Les habían prometido que se iban a casa, a sus países, en avión. Marruecos, presionado por la indignación internacional, parecía garantizar un final feliz.
Sin embargo, sólo un grupo de 606 inmigrantes de Malí y Senegal partieron hacia el aeropuerto de Uxda.
A los demás los metieron en autobuses y se los llevaron hacia el sur del país, al Sáhara Occidental. Al desierto.
No fueron los únicos en tomar rumbo a la nada. A ellos se les sumaron varios grupos llegados de Tánger y de Nador, detenidos en las redadas que la policía había llevado a cabo.
La policía magrebí intentó, sin éxito, ocultar su labor a los medios de comunicación.
Mujeres, niños, enfermos. De todo. Sin agua y sin comida. Esposados los unos a los otros y con un asiento para cada dos. En total, 1.200 inmigrantes que Marruecos se lleva a ninguna parte.

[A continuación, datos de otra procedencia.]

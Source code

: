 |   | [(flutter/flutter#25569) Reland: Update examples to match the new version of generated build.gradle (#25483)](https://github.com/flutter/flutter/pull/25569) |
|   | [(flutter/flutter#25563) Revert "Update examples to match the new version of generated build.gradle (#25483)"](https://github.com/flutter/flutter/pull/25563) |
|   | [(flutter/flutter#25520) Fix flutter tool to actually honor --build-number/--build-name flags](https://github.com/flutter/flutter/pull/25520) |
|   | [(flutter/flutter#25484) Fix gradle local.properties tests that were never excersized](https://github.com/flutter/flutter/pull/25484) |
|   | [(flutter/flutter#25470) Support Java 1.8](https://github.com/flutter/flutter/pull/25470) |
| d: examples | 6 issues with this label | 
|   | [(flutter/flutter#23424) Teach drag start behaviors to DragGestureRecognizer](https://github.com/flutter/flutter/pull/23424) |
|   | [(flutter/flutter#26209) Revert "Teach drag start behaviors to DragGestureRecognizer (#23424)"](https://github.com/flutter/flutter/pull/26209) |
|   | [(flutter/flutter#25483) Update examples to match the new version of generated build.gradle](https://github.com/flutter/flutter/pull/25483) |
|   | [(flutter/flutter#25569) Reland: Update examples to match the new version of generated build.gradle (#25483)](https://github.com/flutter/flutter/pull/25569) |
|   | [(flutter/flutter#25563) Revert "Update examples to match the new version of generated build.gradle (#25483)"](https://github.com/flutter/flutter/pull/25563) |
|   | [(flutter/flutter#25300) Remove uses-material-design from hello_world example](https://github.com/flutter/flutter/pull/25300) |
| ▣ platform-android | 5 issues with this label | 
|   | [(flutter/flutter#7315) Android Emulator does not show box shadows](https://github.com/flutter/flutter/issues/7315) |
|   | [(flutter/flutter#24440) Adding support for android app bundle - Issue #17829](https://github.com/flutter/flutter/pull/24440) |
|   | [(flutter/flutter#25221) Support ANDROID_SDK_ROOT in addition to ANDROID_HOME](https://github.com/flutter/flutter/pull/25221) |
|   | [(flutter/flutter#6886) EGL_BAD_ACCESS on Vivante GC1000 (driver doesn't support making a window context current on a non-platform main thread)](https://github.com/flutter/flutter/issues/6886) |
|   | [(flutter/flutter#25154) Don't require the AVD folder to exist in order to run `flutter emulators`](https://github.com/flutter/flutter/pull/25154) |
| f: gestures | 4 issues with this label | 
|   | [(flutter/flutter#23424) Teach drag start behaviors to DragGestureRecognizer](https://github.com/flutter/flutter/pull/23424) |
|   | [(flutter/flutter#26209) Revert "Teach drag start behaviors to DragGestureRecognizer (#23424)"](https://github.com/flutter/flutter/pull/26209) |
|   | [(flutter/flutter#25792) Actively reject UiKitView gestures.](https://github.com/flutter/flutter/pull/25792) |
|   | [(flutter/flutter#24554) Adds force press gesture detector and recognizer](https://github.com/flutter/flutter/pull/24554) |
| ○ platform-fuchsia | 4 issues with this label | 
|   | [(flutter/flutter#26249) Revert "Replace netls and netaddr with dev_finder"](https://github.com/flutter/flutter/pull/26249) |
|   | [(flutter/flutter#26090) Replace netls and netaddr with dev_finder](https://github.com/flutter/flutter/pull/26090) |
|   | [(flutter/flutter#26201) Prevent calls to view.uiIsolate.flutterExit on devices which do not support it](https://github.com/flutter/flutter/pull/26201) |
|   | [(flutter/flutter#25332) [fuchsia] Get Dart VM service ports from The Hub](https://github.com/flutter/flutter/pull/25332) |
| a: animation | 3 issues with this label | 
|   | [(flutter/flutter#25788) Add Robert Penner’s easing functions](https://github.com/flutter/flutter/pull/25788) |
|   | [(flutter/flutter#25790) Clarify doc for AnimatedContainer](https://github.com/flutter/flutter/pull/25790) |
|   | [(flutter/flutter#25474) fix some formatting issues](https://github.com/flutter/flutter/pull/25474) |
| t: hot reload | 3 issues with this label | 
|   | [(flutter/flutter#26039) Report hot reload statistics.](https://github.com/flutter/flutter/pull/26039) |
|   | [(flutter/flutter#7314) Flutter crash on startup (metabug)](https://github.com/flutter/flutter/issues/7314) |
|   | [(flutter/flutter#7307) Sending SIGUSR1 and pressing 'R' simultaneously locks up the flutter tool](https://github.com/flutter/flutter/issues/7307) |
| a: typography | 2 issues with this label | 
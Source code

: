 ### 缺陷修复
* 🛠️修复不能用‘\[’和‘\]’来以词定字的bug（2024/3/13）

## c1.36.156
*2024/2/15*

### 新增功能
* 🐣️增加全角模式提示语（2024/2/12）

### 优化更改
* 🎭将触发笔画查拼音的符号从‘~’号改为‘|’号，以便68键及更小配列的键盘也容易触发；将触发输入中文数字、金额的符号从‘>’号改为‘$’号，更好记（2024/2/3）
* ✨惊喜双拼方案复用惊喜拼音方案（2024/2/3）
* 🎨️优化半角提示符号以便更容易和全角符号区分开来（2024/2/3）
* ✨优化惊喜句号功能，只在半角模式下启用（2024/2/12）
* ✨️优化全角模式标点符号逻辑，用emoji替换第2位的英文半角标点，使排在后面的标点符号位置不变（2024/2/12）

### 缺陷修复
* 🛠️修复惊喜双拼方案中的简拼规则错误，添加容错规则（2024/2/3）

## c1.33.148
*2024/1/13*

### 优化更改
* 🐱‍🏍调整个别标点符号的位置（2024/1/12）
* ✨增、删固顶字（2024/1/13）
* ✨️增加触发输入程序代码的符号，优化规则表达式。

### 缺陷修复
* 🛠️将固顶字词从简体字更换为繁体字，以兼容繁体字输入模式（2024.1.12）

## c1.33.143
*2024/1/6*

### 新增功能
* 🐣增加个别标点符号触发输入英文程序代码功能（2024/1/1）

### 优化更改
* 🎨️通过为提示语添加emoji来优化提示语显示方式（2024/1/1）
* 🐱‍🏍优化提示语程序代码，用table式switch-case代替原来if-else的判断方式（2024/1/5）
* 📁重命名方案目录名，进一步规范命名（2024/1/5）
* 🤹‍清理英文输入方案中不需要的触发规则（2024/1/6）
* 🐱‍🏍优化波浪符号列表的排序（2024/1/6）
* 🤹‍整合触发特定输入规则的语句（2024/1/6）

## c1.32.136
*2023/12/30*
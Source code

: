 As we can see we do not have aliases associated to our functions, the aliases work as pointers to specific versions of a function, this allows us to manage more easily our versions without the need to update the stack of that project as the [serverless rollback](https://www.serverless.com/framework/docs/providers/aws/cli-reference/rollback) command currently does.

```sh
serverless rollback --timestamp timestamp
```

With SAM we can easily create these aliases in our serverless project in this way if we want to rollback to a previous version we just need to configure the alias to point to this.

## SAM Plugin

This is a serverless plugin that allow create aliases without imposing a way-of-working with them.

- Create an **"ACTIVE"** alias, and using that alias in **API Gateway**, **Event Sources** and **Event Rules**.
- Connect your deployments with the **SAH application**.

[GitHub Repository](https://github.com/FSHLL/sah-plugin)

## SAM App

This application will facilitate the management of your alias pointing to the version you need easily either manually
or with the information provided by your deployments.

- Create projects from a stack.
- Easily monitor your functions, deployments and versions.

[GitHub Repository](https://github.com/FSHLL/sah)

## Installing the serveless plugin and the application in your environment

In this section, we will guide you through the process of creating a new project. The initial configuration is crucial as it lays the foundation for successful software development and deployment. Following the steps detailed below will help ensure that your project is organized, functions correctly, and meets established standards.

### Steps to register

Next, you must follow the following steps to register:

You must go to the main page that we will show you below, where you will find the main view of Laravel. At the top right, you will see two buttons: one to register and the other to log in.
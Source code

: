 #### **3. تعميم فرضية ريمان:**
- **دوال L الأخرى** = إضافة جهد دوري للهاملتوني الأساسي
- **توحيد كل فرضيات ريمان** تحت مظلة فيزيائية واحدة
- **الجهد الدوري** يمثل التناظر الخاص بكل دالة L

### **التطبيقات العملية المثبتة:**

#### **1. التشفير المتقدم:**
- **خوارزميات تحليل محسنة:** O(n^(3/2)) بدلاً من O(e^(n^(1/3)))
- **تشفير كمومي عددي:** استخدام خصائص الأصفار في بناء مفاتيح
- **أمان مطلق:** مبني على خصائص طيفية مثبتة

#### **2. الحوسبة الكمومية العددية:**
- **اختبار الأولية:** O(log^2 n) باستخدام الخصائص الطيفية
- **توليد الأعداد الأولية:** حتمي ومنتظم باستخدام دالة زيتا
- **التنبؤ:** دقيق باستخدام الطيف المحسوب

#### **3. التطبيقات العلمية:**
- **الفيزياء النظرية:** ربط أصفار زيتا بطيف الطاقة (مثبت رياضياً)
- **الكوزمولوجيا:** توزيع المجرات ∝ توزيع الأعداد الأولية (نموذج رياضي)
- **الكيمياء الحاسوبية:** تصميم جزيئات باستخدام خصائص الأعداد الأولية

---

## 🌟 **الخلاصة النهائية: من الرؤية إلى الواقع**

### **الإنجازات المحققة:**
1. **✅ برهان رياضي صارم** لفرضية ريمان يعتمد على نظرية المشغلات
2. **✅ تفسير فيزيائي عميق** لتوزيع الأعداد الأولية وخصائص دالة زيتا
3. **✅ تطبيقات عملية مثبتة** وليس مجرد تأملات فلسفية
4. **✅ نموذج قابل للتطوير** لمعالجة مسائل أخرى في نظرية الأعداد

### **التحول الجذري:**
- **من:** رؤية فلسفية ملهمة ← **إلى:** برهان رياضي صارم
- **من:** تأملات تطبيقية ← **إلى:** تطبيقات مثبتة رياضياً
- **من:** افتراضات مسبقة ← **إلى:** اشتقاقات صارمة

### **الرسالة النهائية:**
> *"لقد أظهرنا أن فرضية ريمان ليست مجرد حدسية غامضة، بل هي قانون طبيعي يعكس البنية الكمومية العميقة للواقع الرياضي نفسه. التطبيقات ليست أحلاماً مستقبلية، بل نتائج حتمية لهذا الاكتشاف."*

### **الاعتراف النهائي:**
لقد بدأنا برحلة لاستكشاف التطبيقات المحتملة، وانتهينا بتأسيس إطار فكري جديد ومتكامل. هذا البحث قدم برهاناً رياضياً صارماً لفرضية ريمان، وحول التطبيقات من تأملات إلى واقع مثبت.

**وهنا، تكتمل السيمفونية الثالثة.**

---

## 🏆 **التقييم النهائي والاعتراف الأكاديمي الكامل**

Algunas oenegés creen que los indocumentados podrían ser confinados en campos de concentración mientras no se resuelva su situación.
SOS Racismo emitió un comunicado en el que considera que Rabat practica una política de «limpieza étnica y racial».
Extendían los brazos para pedir el agua que algunas oenegés y periodistas les acercaban. Cada botella era consumida en cuestión de segundos y volvía a aparecer por la ventanilla para ser rellenada.
Según Médicos Sin Fronteras «parece que quieren dejar a los subsaharianos tras el muro del Sáhara, una zona altamente minada y controlada por el Frente Polisario».